Penso que o deslocamento do registro escrito para o oral enquanto prática discursiva é o índice do apelo à oralidade como salvaguarda da tradição. E este movimento não é fruto de ignorância, mas de uma espécie de reafirmação da identidade construída sobre a tradição “jogador de RPG”.
O meio
A planilha sobre o consentimento em jogos foi cerne de polêmicas justamente por circular em grupos de jogadores. Era previsível que em espaços onde há comportamentos baseados em prestígio e legitimidade através de apelo à tradição conteúdos alheios ao “no meu tempo” fossem rechaçados. Contudo, experimentei partilhar os conteúdos em outros círculos e não houve reações negativas. Claro que o que apresentei é uma evidência anedótica, ainda que tenha contato com centenas de jogadores mensalmente. Porém, cabe destacar, por outro lado, que argumentos bem fundamentados em torno de orientações sobre segurança à mesa foram feitos por pessoas que acompanham debates acerca dos jogos de mesa e as mudanças na redação de manuais de jogos (que sim, são documentos históricos e se relacionam com o seu tempo). E isso é algo bastante positivo.
Questionamentos
Como disse, não tenho a intenção de esgotar o debate o mesmo de apresentar respostas sobre recorrentes polêmicas em torno dos jogos de RPG de mesa. Mas quis dividir algumas observações, indagações e reflexões sobre a complexidade das práticas culturais que se constroem dentro e fora das mesas.
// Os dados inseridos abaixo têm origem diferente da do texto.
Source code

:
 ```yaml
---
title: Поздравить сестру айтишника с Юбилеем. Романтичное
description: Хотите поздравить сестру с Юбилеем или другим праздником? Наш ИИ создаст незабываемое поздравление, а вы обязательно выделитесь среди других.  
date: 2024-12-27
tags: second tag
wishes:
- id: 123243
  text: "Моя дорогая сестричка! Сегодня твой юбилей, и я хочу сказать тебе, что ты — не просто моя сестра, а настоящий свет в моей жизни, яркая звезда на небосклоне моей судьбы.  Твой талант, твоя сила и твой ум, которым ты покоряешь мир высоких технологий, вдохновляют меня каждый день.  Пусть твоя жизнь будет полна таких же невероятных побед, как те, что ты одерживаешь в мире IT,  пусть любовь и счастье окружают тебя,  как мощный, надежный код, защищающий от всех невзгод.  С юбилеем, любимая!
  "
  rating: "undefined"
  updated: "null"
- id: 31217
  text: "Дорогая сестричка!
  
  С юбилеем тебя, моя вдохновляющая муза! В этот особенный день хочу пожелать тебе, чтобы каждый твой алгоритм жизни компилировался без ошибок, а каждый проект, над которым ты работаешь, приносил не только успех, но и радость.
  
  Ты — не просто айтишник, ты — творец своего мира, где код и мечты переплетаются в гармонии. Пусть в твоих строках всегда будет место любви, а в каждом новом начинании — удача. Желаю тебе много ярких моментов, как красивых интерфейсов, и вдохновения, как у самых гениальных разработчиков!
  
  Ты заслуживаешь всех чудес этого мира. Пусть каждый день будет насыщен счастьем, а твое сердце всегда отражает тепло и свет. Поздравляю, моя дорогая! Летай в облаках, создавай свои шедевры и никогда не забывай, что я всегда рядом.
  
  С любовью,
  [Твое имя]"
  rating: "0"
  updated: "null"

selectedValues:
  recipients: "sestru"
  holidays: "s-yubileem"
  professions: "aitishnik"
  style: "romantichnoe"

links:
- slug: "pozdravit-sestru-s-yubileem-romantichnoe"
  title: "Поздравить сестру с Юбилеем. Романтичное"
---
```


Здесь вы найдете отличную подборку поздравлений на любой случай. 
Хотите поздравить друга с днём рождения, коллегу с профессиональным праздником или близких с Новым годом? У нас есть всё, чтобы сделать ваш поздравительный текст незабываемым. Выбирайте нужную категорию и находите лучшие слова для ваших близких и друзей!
O RPG de mesa enquanto modalidade de jogo, os manuais enquanto objetos “ativos e ativados”, a comunidade enquanto território político, o design vulgarizado e propositivo e as interpenetrações entre os fatores conjunturais e o “mundo de jogo” tornam observações um pouco mais complexas.
Vale questionar se o que estamos debatendo é mesmo sobre gosto ou preferência nas mesas ou se a discussão é sobre derrubar ou não os muros do clubinho.